One of the hardest things to figure out from social media is whether or not something is real. And even more important, if what you find is accurate.
Most definitely, there are trusted sources of news and other information that we can turn to for facts and a variety of data. But in the world of internet, everyone has a voice and sometimes that collective voice is loud and overwhelming.
As a teacher, I have no idea how anything I do in my classroom compares with what happens in other teachers’ classrooms.
Why? Because in the social-media-cybersphere, everyone else has brilliant students doing amazing work with unlimited physical resources and enthusiastic support from everyone involved in the educational process.
The world outside my world appears to be filled with total awesomeness. In a way, I feel like I’m hanging out in the sticks doing the best I can with what I’ve got.
So this isn’t a very high-powered project that we did, but it’s real and it’s accurate and in the long-run, it was fun and students learned some good stuff. At the very least, they practiced collaboration skills in a project-based learning environment.
Build a Tower
The task was simple: Build a tower using only paper that is headed to recycling and masking tape. The winner will be the tallest and strongest tower.

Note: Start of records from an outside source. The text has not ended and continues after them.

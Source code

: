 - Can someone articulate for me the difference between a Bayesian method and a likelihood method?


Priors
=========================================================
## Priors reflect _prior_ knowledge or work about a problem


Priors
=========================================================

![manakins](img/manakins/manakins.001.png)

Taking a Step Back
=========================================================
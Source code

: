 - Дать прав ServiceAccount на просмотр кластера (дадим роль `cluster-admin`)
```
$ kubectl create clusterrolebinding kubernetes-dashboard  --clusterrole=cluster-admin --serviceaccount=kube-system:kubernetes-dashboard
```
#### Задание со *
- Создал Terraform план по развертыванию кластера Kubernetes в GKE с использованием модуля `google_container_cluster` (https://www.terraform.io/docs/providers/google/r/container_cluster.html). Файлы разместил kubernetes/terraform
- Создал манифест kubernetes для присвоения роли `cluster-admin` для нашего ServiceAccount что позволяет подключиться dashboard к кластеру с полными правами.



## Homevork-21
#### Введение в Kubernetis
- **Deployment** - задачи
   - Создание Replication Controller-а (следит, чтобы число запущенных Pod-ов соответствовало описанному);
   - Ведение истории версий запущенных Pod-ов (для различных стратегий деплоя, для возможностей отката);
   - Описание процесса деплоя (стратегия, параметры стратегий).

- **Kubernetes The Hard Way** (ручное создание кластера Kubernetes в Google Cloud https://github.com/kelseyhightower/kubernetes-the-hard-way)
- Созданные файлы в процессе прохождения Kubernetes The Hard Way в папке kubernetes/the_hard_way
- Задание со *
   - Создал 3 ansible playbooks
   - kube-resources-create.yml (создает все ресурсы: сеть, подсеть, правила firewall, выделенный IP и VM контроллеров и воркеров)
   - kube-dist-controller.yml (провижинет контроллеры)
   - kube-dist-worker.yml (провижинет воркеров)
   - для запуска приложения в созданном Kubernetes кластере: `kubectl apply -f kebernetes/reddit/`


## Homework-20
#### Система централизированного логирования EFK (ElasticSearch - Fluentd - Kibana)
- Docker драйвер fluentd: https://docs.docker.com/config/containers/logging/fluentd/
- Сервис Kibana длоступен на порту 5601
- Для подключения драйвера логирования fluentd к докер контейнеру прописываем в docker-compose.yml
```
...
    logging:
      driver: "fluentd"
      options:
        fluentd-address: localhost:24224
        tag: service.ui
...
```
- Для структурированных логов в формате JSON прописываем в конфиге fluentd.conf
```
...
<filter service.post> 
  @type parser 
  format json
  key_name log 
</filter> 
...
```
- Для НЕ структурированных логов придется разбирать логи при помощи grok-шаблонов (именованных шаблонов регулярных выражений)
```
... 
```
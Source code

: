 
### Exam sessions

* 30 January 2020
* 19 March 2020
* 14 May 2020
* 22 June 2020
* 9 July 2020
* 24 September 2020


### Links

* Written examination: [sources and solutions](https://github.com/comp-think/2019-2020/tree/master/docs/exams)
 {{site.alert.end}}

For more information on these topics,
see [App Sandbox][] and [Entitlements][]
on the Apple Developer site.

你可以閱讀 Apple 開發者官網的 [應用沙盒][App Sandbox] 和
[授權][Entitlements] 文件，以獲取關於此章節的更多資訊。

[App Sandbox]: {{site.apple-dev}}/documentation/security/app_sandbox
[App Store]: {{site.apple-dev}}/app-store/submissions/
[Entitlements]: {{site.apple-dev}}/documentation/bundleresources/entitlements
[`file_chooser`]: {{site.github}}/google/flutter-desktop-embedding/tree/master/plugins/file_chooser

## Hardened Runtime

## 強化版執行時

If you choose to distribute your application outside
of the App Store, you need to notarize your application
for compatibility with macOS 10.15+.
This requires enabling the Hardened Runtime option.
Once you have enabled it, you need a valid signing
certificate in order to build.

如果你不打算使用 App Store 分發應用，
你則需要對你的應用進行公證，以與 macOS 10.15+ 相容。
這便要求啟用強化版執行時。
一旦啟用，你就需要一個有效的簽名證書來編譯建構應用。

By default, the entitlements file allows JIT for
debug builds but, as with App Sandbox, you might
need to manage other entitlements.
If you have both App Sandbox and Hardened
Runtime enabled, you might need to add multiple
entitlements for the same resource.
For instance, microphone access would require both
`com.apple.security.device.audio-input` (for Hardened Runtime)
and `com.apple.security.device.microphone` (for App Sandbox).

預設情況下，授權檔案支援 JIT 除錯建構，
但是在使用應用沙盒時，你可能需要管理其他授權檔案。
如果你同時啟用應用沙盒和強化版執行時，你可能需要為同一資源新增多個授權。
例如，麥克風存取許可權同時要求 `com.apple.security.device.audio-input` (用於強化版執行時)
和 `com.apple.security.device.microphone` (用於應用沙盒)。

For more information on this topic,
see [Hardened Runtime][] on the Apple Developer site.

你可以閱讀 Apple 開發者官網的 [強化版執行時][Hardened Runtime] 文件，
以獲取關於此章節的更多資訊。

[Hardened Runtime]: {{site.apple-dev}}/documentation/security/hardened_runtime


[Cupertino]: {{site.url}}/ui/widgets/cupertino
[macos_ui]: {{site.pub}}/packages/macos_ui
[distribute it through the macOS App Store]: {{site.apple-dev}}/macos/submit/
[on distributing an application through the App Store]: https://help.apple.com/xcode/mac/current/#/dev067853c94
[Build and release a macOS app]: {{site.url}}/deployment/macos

Not an elaborate project. Not a high-tech design. Not even really a design. Just a mash up of everyone’s ideas and start building something. Most definitely trial-and-error.
Prototype. Test. Rebuild. Re-prototype. Re-test. Re-design. Final test. All in three 45-minute class periods.
Students collected two sets of data: preliminary and final. Quickly plot the graph on the whiteboard.
What We Learned
How paper compresses. Why paper compresses.
A lot of this depends on how you fold it initially. Then also, how you arrange it with other pieces of folded paper.
Why doesn’t a newspaper compress like a package of copy paper that you buy at the store? Is a stack of newspapers or recycled paper as strong as a ream of paper?
I don’t really know if or when in their academic careers students might actually dive into the science of compression and critical mass. Maybe never. But these 7th grade kids did. Easy, simple, all-together-a-little-bit-silly project. Fun times!
The next piece of the project will be more challenging. The design thinking question will be:
HMW (how might we… ) clean up the trash vortex floating in the Pacific Ocean?